Segundo Malta e colaboradores 2 , as causas de morte evitáveis podem ser prevenidas, total ou parcialmente, por ações de serviços de saúde acessíveis em determinado local e época. No Brasil, a lista dessas causas foi elaborada por especialistas de diversas áreas sob coordenação do Ministério da Saúde, a partir de ampla revisão da literatura sobre o tema 3 . Os dados se dividem em duas listas, concernentes a menores de 5 anos e a pessoas entre 5 e 74 anos, tendo como referência a 10ª revisão da Classificação Estatística Internacional de Doenças e Problemas Relacionados à Saúde (CID-10) 3 .

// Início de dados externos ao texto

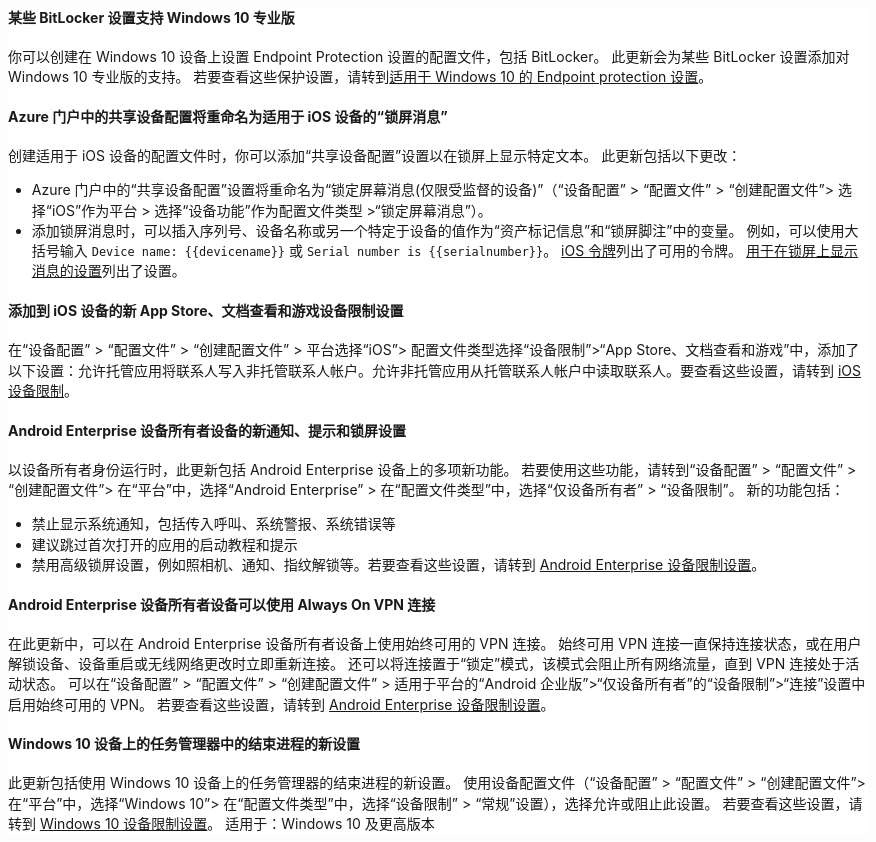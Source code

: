 #### <a name="some-bitlocker-settings-support-windows-10-pro-edition---2727036---"></a>某些 BitLocker 设置支持 Windows 10 专业版
你可以创建在 Windows 10 设备上设置 Endpoint Protection 设置的配置文件，包括 BitLocker。 此更新会为某些 BitLocker 设置添加对 Windows 10 专业版的支持。 若要查看这些保护设置，请转到[适用于 Windows 10 的 Endpoint protection 设置](endpoint-protection-windows-10.md#windows-encryption)。

#### <a name="shared-device-configuration-is-renamed-to-lock-screen-message-for-ios-devices-in-the-azure-portal---2809362---"></a>Azure 门户中的共享设备配置将重命名为适用于 iOS 设备的“锁屏消息”
创建适用于 iOS 设备的配置文件时，你可以添加“共享设备配置”设置以在锁屏上显示特定文本。 此更新包括以下更改： 
- Azure 门户中的“共享设备配置”设置将重命名为“锁定屏幕消息(仅限受监督的设备)”（“设备配置” > “配置文件” > “创建配置文件”> 选择“iOS”作为平台 > 选择“设备功能”作为配置文件类型 >“锁定屏幕消息”）。
- 添加锁屏消息时，可以插入序列号、设备名称或另一个特定于设备的值作为“资产标记信息”和“锁屏脚注”中的变量。 例如，可以使用大括号输入 `Device name: {{devicename}}` 或 `Serial number is {{serialnumber}}`。 [iOS 令牌](app-configuration-policies-use-ios.md#tokens-used-in-the-property-list)列出了可用的令牌。
[用于在锁屏上显示消息的设置](shared-device-settings-ios.md)列出了设置。

#### <a name="new-app-store-doc-viewing-gaming-device-restriction-settings-added-to-ios-devices----2827760--"></a>添加到 iOS 设备的新 App Store、文档查看和游戏设备限制设置 
在“设备配置” > “配置文件” > “创建配置文件” > 平台选择“iOS”> 配置文件类型选择“设备限制”>“App Store、文档查看和游戏”中，添加了以下设置：允许托管应用将联系人写入非托管联系人帐户。允许非托管应用从托管联系人帐户中读取联系人。要查看这些设置，请转到 [iOS 设备限制](device-restrictions-ios.md#app-store-doc-viewing-gaming)。

#### <a name="new-notification-hints-and-keyguard-settings-to-android-enterprise-device-owner-devices----3201839-3201843---"></a>Android Enterprise 设备所有者设备的新通知、提示和锁屏设置 
以设备所有者身份运行时，此更新包括 Android Enterprise 设备上的多项新功能。 若要使用这些功能，请转到“设备配置” > “配置文件” > “创建配置文件”> 在“平台”中，选择“Android Enterprise” > 在“配置文件类型”中，选择“仅设备所有者” > “设备限制”。
新的功能包括： 
- 禁止显示系统通知，包括传入呼叫、系统警报、系统错误等
- 建议跳过首次打开的应用的启动教程和提示
- 禁用高级锁屏设置，例如照相机、通知、指纹解锁等。若要查看这些设置，请转到 [Android Enterprise 设备限制设置](device-restrictions-android-for-work.md)。

#### <a name="android-enterprise-device-owner-devices-can-use-always-on-vpn-connections----3202194---"></a>Android Enterprise 设备所有者设备可以使用 Always On VPN 连接 
在此更新中，可以在 Android Enterprise 设备所有者设备上使用始终可用的 VPN 连接。 始终可用 VPN 连接一直保持连接状态，或在用户解锁设备、设备重启或无线网络更改时立即重新连接。 还可以将连接置于“锁定”模式，该模式会阻止所有网络流量，直到 VPN 连接处于活动状态。
可以在“设备配置” > “配置文件” > “创建配置文件” >  适用于平台的“Android 企业版”>“仅设备所有者”的“设备限制”>“连接”设置中启用始终可用的 VPN。 若要查看这些设置，请转到 [Android Enterprise 设备限制设置](device-restrictions-android-for-work.md)。

#### <a name="new-setting-to-end-processes-in-task-manager-on-windows-10-devices----3285177---"></a>Windows 10 设备上的任务管理器中的结束进程的新设置  
此更新包括使用 Windows 10 设备上的任务管理器的结束进程的新设置。 使用设备配置文件（“设备配置” > “配置文件” > “创建配置文件”> 在“平台”中，选择“Windows 10”> 在“配置文件类型”中，选择“设备限制” > “常规”设置），选择允许或阻止此设置。
若要查看这些设置，请转到 [Windows 10 设备限制设置](device-restrictions-windows-10.md)。
适用于：Windows 10 及更高版本
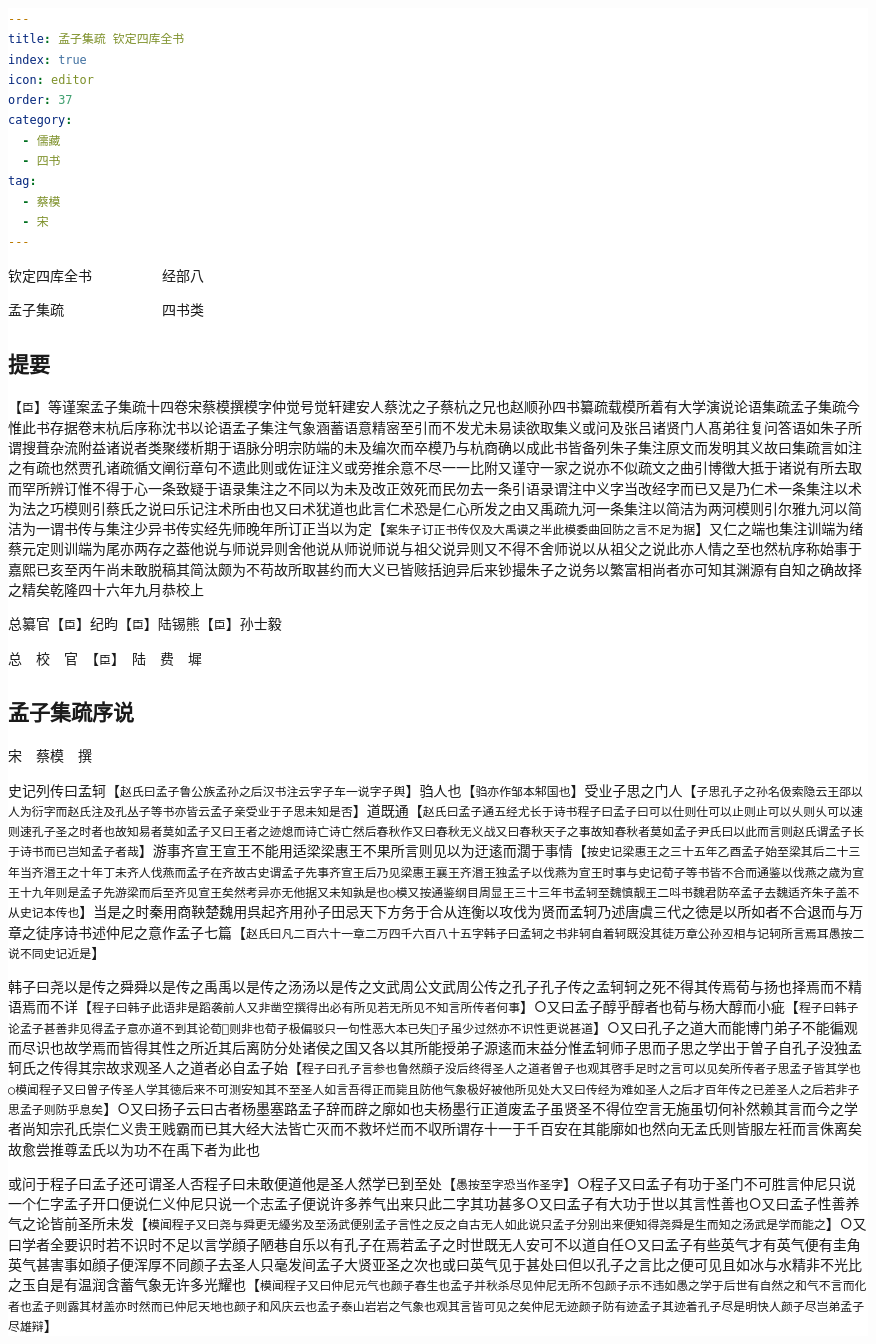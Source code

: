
 ```yaml
---
title: 孟子集疏 钦定四库全书
index: true
icon: editor
order: 37
category:
  - 儒藏
  - 四书
tag:
  - 蔡模
  - 宋
---
```


钦定四库全书　　　　　经部八  

孟子集疏　　　　　　　四书类  

## 提要  

【`臣`】等谨案孟子集疏十四卷宋蔡模撰模字仲觉号觉轩建安人蔡沈之子蔡杭之兄也赵顺孙四书纂疏载模所着有大学演说论语集疏孟子集疏今惟此书存据卷末杭后序称沈书以论语孟子集注气象涵蓄语意精宻至引而不发尤未易读欲取集义或问及张吕诸贤门人髙弟往复问答语如朱子所谓搜葺杂流附益诸说者类聚缕析期于语脉分明宗防端的未及编次而卒模乃与杭商确以成此书皆备列朱子集注原文而发明其义故曰集疏言如注之有疏也然贾孔诸疏循文阐衍章句不遗此则或佐证注义或旁推余意不尽一一比附又谨守一家之说亦不似疏文之曲引博徴大抵于诸说有所去取而罕所辨订惟不得于心一条致疑于语录集注之不同以为未及改正效死而民勿去一条引语录谓注中义字当改经字而已又是乃仁术一条集注以术为法之巧模则引蔡氏之说曰乐记注术所由也又曰术犹道也此言仁术恐是仁心所发之由又禹疏九河一条集注以简洁为两河模则引尔雅九河以简洁为一谓书传与集注少异书传实经先师晚年所订正当以为定【`案朱子订正书传仅及大禹谟之半此模委曲回防之言不足为据`】又仁之端也集注训端为绪蔡元定则训端为尾亦两存之葢他说与师说异则舍他说从师说师说与祖父说异则又不得不舍师说以从祖父之说此亦人情之至也然杭序称始事于嘉熙已亥至丙午尚未敢脱稿其简汰颇为不苟故所取甚约而大义已皆赅括逈异后来钞撮朱子之说务以繁富相尚者亦可知其渊源有自知之确故择之精矣乾隆四十六年九月恭校上  

总纂官【`臣`】纪昀【`臣`】陆锡熊【`臣`】孙士毅  

总　校　官　【`臣`】　陆　费　墀  

## 孟子集疏序说  

宋　蔡模　撰  

史记列传曰孟轲【`赵氏曰孟子鲁公族孟孙之后汉书注云字子车一说字子舆`】驺人也【`驺亦作邹本邾国也`】受业子思之门人【`子思孔子之孙名伋索隐云王邵以人为衍字而赵氏注及孔丛子等书亦皆云孟子亲受业于子思未知是否`】道既通【`赵氏曰孟子通五经尤长于诗书程子曰孟子曰可以仕则仕可以止则止可以乆则乆可以速则速孔子圣之时者也故知易者莫如孟子又曰王者之迹熄而诗亡诗亡然后春秋作又曰春秋无义战又曰春秋天子之事故知春秋者莫如孟子尹氏曰以此而言则赵氏谓孟子长于诗书而已岂知孟子者哉`】游事齐宣王宣王不能用适梁梁惠王不果所言则见以为迂逺而濶于事情【`按史记梁惠王之三十五年乙酉孟子始至梁其后二十三年当齐湣王之十年丁未齐人伐燕而孟子在齐故古史谓孟子先事齐宣王后乃见梁惠王襄王齐湣王独孟子以伐燕为宣王时事与史记荀子等书皆不合而通鉴以伐燕之歳为宣王十九年则是孟子先游梁而后至齐见宣王矣然考异亦无他据又未知孰是也○模又按通鉴纲目周显王三十三年书孟轲至魏慎靓王二呌书魏君防卒孟子去魏适齐朱子盖不从史记本传也`】当是之时秦用商鞅楚魏用呉起齐用孙子田忌天下方务于合从连衡以攻伐为贤而孟轲乃述唐虞三代之徳是以所如者不合退而与万章之徒序诗书述仲尼之意作孟子七篇【`赵氏曰凡二百六十一章二万四千六百八十五字韩子曰孟轲之书非轲自着轲既没其徒万章公孙丒相与记轲所言焉耳愚按二说不同史记近是`】  

韩子曰尧以是传之舜舜以是传之禹禹以是传之汤汤以是传之文武周公文武周公传之孔子孔子传之孟轲轲之死不得其传焉荀与扬也择焉而不精语焉而不详【`程子曰韩子此语非是蹈袭前人又非凿空撰得出必有所见若无所见不知言所传者何事`】○又曰孟子醇乎醇者也荀与杨大醇而小疵【`程子曰韩子论孟子甚善非见得孟子意亦道不到其论荀则非也荀子极偏驳只一句性恶大本已失子虽少过然亦不识性更说甚道`】○又曰孔子之道大而能博门弟子不能徧观而尽识也故学焉而皆得其性之所近其后离防分处诸侯之国又各以其所能授弟子源逺而末益分惟孟轲师子思而子思之学出于曽子自孔子没独孟轲氏之传得其宗故求观圣人之道者必自孟子始【`程子曰孔子言参也鲁然顔子没后终得圣人之道者曽子也观其啓手足时之言可以见矣所传者子思孟子皆其学也○模闻程子又曰曽子传圣人学其徳后来不可测安知其不至圣人如言吾得正而毙且防他气象极好被他所见处大又曰传经为难如圣人之后才百年传之已差圣人之后若非子思孟子则防乎息矣`】○又曰扬子云曰古者杨墨塞路孟子辞而辟之廓如也夫杨墨行正道废孟子虽贤圣不得位空言无施虽切何补然赖其言而今之学者尚知宗孔氏崇仁义贵王贱霸而已其大经大法皆亡灭而不救坏烂而不収所谓存十一于千百安在其能廓如也然向无孟氏则皆服左衽而言侏离矣故愈尝推尊孟氏以为功不在禹下者为此也  

或问于程子曰孟子还可谓圣人否程子曰未敢便道他是圣人然学已到至处【`愚按至字恐当作圣字`】○程子又曰孟子有功于圣门不可胜言仲尼只说一个仁字孟子开口便说仁义仲尼只说一个志孟子便说许多养气出来只此二字其功甚多○又曰孟子有大功于世以其言性善也○又曰孟子性善养气之论皆前圣所未发【`模闻程子又曰尧与舜更无纋劣及至汤武便别孟子言性之反之自古无人如此说只孟子分别出来便知得尧舜是生而知之汤武是学而能之`】○又曰学者全要识时若不识时不足以言学顔子陋巷自乐以有孔子在焉若孟子之时世既无人安可不以道自任○又曰孟子有些英气才有英气便有圭角英气甚害事如顔子便浑厚不同颜子去圣人只毫发间孟子大贤亚圣之次也或曰英气见于甚处曰但以孔子之言比之便可见且如冰与水精非不光比之玉自是有温润含蓄气象无许多光耀也【`模闻程子又曰仲尼元气也颜子春生也孟子并秋杀尽见仲尼无所不包颜子示不违如愚之学于后世有自然之和气不言而化者也孟子则露其材盖亦时然而已仲尼天地也颜子和风庆云也孟子泰山岩岩之气象也观其言皆可见之矣仲尼无迹颜子防有迹孟子其迹着孔子尽是明快人颜子尽岂弟孟子尽雄辩`】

As causas de óbito evitáveis por intervenções do sistema de saúde na população menor de 5 anos foram classificadas em subgrupos: reduzíveis por ações de imunoprevenção [;] (…) por adequada atenção à mulher na gestação e parto e ao recém-nascido [;] (…) por ações adequadas de diagnóstico e tratamento [; e] (…) por ações adequadas de promoção à saúde, vinculadas a ações adequadas de atenção à saúde4 .
A mortalidade infantil tem diminuído em todo o mundo ao longo dos últimos anos. No entanto, essa redução não tem sido homogênea no Brasil ou sequer nas regiões de um mesmo estado 5 . Contudo, o desenvolvimento de tecnologias de mapeamento digital abriu novos caminhos para investigações epidemiológicas sobre a distribuição de eventos relacionados à saúde 6 .
A análise espacial e o geoprocessamento são importantes ferramentas para compreender melhor a transmissão e distribuição de doenças e agravos. Estas técnicas permitem identificar características que determinam fatores de risco, levando à otimização de ações voltadas ao contexto 7 .
Informações sanitárias baseadas na distribuição geográfica dos eventos podem influenciar a gestão do sistema de saúde e contribuir para aprimorar o modelo de atenção. O estudo descritivo dos dados disponíveis e das respectivas correlações espaciais amplia a compreensão dos determinantes dos óbitos e pode ser usado na criação de políticas públicas de saúde 7 .
Trata-se de estudo epidemiológico de caráter descritivo. Os dados sobre estatísticas vitais foram coletados no site do Departamento de Informática do Sistema Único de Saúde 8 em abril de 2018 e analisados de acordo com as variáveis disponíveis para tabulação, sendo selecionadas faixa etária, cor, sexo e, por fim, causa do óbito segundo a CID-10. Os dados foram classificados de acordo com as cidades do estado de Minas Gerais e correspondiam ao período de 2011 a 2015.
Posteriormente foram verificadas, no software GeoDa, a autocorrelação espacial entre os municípios mineiros e incidência de óbitos de crianças entre 0 a 4 anos por causas evitáveis, determinadas pelo Índice de Moran global e pelo Índice Local de Associação Espacial (Lisa). Assim, a análise espacial permitiu identificar regiões com maior necessidade de intervenção, agrupamentos ou “ clusters ” de óbitos, e onde o fator geográfico é determinante.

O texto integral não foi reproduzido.